II. Which industry segments are expected to improve their profitability?

March April is a good time window to observe the high boom industries of the whole year. At present, the market in March has begun to gradually reflect the performance expectations of the first quarterly report. In mid and late April, the market will enter the intensive disclosure period of the annual report and the first quarterly report. The market often has the seasonal characteristics of "restless in spring and decisive in April". After the disclosure of the annual report and the first quarterly report, the market will generally adjust the profit forecast of listed companies. At present, the market has always been divided about whether the steady growth force is effective. Therefore, by looking for the marginal change of profit forecast, we try to find out which companies have the sustainability of steady growth recovery and the expected change of fundamentals.

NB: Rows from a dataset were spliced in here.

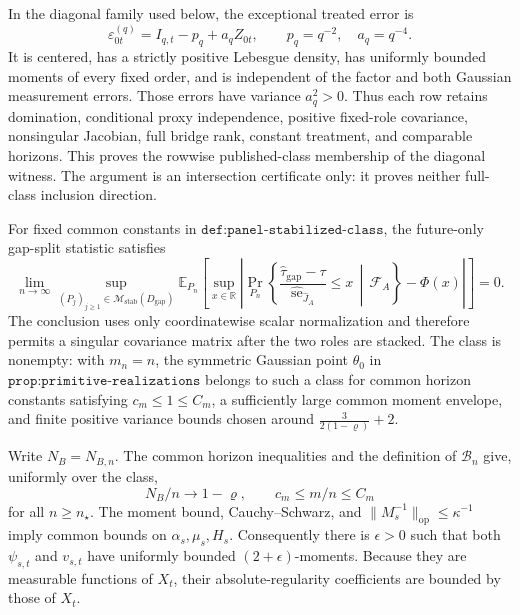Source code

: In the diagonal family used below, the exceptional treated error is
\[
 \varepsilon_{0t}^{(q)}=I_{q,t}-p_q+a_qZ_{0t},\qquad p_q=q^{-2},\quad a_q=q^{-4}.
\]
It is centered, has a strictly positive Lebesgue density, has uniformly bounded moments of every fixed order, and is independent of the factor and both Gaussian measurement errors.  Those errors have variance \(a_q^2>0\).  Thus each row retains domination, conditional proxy independence, positive fixed-role covariance, nonsingular Jacobian, full bridge rank, constant treatment, and comparable horizons.  This proves the rowwise published-class membership of the diagonal witness.  The argument is an intersection certificate only: it proves neither full-class inclusion direction.

For fixed common constants in \(\texttt{def:panel-stabilized-class}\), the future-only gap-split statistic satisfies
\[
 \lim_{n\to\infty}
 \sup_{(P_j)_{j\geq1}\in\mathcal M_{\mathrm{stab}}(D_{\mathrm{gap}})}
 \mathbb E_{P_n}\!\left[
  \sup_{x\in\mathbb R}
  \left|
   \Pr_{P_n}\!\left\{
    \frac{\widehat\tau_{\mathrm{gap}}-\tau}
         {\widehat{\operatorname{se}}_{\widehat J_A}}
    \leq x\,\middle|\,\mathcal F_A
   \right\}-\Phi(x)
  \right|
 \right]=0.
\]
The conclusion uses only coordinatewise scalar normalization and therefore permits a singular covariance matrix after the two roles are stacked.  The class is nonempty: with \(m_n=n\), the symmetric Gaussian point \(\theta_0\) in \(\texttt{prop:primitive-realizations}\) belongs to such a class for common horizon constants satisfying \(c_m\leq1\leq C_m\), a sufficiently large common moment envelope, and finite positive variance bounds chosen around \(\frac{3}{2(1-\varrho)}+2\).

Write \(N_B=N_{B,n}\).  The common horizon inequalities and the definition of \(\mathcal B_n\) give, uniformly over the class,
\[
 N_B/n\to1-\varrho,
 \qquad c_m\leq m/n\leq C_m
\]
for all \(n\geq n_\star\).  The moment bound, Cauchy--Schwarz, and \(\|M_s^{-1}\|_{\mathrm{op}}\leq\kappa^{-1}\) imply common bounds on \(\alpha_s,\mu_s,H_s\).  Consequently there is \(\epsilon>0\) such that both \(\psi_{s,t}\) and \(v_{s,t}\) have uniformly bounded \((2+\epsilon)\)-moments.  Because they are measurable functions of \(X_t\), their absolute-regularity coefficients are bounded by those of \(X_t\).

Our previous report "A-share 2022 earnings forecast perspective: which segments of the boom expectations are improving?" The correction of analysts' profit expectations is counted and analyzed to find the relatively prosperous sectors this year. On the whole, the industries whose profit forecast has been increased in the past 22 years are mainly in the infrastructure industry chain, new energy vehicle industry chain and pharmaceutical sector. Primary industries that have increased in recent two months: non ferrous metals (2.87%), basic chemical industry (1.04%), electric power and public utilities (0.84%), steel (0.71%), etc.

Risk tip: the geopolitical turmoil has intensified, the Omicron epidemic in China has erupted more than expected, the liquidity of the Federal Reserve's monetary policy and China's monetary policy has tightened more than expected, and the public information used in the research report may be delayed or not updated in time.